Voilà les trois idées stimulantes que nous retenons principalement de ce Bréviaire des insoumis. Pour être complet, nous devons ajouter que l’ouvrage est riche, bien écrit, et qu’il donne à penser. Dominique Venner, après une introduction expliquant urbi et orbi, pourquoi ce livre hic et nunc, présente son parcours* (« Un samouraï d’Occident »), puis s’intéresse à l’hubris caractéristique de notre société occidentale contemporaine (« La métaphysique de l’illimité »). Après un « détour par le Japon », l’auteur revient sur « notre mémoire oubliée », avant de livrer sa lecture de « nos poèmes fondateurs » et de définir « notre sagesse cachée ». Chacun est libre de retenir et de piocher dans ce bréviaire les ressources qu’il estime utiles… ou pas.

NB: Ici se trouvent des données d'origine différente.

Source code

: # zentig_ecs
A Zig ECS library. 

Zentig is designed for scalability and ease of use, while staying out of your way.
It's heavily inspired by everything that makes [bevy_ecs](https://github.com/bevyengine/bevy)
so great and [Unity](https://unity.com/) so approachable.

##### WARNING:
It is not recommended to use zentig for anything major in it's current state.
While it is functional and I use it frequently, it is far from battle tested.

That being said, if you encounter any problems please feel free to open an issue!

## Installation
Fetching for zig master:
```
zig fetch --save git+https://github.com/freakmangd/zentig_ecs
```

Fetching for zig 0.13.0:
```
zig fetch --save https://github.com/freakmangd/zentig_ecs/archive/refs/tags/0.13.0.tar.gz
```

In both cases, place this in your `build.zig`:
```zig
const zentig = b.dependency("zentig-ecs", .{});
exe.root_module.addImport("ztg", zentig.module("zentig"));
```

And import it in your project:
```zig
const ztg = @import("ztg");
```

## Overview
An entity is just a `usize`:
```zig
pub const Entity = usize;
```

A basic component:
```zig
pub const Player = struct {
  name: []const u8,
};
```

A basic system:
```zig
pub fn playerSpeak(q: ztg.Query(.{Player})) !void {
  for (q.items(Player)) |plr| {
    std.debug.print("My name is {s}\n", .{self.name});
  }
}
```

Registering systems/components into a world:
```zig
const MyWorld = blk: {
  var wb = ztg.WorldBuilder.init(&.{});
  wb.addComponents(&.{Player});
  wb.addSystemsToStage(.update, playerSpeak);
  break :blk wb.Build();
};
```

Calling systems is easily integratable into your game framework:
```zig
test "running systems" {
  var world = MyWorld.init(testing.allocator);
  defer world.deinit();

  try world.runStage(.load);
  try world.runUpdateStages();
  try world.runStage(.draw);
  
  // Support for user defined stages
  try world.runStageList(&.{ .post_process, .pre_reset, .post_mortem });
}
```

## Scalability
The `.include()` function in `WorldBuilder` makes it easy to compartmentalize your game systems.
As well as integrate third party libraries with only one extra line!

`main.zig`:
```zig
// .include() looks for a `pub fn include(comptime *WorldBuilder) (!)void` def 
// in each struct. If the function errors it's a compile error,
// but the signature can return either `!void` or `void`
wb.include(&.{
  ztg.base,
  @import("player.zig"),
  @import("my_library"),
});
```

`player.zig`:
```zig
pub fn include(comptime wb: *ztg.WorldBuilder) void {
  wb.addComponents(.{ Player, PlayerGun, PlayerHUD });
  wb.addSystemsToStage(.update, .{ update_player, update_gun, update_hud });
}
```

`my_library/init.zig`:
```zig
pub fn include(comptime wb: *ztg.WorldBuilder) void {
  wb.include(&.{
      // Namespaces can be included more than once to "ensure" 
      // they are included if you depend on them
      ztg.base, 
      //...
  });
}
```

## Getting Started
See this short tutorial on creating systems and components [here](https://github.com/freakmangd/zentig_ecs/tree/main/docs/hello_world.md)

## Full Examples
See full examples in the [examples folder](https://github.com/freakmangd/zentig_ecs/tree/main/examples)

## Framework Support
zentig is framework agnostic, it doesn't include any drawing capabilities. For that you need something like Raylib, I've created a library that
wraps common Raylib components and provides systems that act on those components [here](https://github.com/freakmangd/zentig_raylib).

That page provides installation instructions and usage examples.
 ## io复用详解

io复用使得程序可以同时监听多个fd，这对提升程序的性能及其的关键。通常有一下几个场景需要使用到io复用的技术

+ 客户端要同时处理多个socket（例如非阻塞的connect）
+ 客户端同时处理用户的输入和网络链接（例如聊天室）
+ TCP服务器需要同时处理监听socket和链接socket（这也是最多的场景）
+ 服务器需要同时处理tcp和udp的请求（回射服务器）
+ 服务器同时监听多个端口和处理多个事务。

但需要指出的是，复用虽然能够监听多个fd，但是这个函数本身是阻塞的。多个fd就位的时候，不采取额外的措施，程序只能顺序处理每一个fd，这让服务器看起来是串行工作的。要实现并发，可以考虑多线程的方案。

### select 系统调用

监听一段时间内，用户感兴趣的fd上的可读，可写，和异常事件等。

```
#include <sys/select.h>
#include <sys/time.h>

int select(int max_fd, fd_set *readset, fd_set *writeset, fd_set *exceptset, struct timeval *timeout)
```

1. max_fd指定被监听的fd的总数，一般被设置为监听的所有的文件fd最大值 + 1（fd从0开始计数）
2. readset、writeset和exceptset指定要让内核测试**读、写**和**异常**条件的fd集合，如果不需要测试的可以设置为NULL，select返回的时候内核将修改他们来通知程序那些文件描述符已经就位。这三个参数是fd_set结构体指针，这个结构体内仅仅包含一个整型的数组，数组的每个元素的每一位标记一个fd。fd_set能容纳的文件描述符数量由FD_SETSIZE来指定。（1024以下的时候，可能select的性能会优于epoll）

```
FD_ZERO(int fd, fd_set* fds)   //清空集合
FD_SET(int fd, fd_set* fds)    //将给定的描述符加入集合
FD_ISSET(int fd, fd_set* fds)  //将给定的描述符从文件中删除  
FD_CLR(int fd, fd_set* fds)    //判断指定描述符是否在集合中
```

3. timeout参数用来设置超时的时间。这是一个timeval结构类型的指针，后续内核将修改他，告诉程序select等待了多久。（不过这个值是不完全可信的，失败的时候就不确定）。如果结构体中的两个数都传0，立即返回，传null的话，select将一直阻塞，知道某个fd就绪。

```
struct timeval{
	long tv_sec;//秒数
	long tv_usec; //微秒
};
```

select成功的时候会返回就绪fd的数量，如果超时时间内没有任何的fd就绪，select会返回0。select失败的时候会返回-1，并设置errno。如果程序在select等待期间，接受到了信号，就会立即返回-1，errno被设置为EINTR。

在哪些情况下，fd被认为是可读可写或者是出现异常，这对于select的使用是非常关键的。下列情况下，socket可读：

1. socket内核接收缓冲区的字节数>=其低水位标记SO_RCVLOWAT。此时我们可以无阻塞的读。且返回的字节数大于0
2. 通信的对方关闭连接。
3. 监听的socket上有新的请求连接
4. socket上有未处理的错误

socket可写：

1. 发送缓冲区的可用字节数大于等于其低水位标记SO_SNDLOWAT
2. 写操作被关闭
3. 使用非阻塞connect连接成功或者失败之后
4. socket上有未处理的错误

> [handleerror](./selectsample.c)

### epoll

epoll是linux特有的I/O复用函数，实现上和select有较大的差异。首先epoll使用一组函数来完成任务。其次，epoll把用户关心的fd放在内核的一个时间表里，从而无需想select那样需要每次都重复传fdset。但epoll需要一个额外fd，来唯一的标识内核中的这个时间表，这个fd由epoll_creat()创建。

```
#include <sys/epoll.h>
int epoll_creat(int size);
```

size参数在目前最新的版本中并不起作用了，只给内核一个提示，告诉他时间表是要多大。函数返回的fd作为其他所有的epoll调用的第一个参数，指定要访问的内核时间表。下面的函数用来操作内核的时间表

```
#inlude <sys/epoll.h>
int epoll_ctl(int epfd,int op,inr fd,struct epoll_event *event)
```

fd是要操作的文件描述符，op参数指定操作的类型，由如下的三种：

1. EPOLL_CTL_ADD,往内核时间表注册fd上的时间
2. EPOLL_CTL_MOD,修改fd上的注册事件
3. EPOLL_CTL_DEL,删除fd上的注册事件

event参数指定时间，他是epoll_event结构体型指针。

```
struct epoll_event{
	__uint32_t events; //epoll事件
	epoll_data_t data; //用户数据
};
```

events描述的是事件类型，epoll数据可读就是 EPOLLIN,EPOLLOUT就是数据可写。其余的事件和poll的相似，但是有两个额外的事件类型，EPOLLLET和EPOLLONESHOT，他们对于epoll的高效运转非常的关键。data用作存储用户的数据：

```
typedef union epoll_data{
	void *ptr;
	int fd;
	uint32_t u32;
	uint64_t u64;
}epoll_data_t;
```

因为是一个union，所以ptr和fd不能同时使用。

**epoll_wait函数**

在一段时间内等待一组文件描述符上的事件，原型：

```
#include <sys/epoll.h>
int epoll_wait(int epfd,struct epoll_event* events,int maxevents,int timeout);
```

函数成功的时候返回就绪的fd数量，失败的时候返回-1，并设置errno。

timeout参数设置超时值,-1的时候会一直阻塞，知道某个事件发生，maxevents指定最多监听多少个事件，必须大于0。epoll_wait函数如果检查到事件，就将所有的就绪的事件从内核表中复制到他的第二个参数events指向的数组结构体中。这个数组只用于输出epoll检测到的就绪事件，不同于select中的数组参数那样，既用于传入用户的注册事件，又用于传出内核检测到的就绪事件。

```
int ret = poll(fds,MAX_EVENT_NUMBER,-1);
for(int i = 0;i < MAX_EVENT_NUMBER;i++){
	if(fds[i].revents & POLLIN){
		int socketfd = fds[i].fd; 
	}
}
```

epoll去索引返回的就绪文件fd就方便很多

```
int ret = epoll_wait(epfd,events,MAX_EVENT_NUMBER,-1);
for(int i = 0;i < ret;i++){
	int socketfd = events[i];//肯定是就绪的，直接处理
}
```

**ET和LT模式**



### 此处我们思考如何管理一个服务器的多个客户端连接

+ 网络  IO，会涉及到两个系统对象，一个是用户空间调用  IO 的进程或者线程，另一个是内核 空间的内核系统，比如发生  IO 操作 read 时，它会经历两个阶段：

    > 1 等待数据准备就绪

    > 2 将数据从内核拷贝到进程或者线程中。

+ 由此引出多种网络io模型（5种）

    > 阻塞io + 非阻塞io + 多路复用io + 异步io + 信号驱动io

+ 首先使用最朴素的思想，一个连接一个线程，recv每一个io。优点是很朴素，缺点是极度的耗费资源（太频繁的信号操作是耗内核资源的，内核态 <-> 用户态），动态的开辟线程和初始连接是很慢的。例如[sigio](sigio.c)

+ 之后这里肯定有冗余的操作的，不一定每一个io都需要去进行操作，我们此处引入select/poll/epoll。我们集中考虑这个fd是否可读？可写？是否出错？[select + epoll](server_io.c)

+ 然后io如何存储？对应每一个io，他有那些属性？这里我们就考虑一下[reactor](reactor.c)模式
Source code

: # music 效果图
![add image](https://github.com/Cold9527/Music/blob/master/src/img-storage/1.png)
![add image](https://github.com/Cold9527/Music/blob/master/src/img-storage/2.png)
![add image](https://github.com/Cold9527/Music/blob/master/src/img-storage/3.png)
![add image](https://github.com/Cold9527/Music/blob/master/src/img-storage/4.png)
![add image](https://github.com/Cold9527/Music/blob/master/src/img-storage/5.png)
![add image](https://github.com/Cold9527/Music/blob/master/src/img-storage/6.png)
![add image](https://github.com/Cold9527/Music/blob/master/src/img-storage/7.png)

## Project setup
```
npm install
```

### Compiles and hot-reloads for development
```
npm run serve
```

*Dominique Venner est revenu longuement sur son parcours dans son ouvrage Le Coeur rebelle (Les Belles-Lettres, 1994), nouvelle édition revue et augmentée, Éditions Pierre-Guillaume de Roux, 2014, préface de Bruno de Cessole.
Philippe Rubempré
Dominique Venner, Un samouraï d’Occident. Le Bréviaire des insousmis, Éditions Pierre-Guillaume de Roux, 2013, 317 p.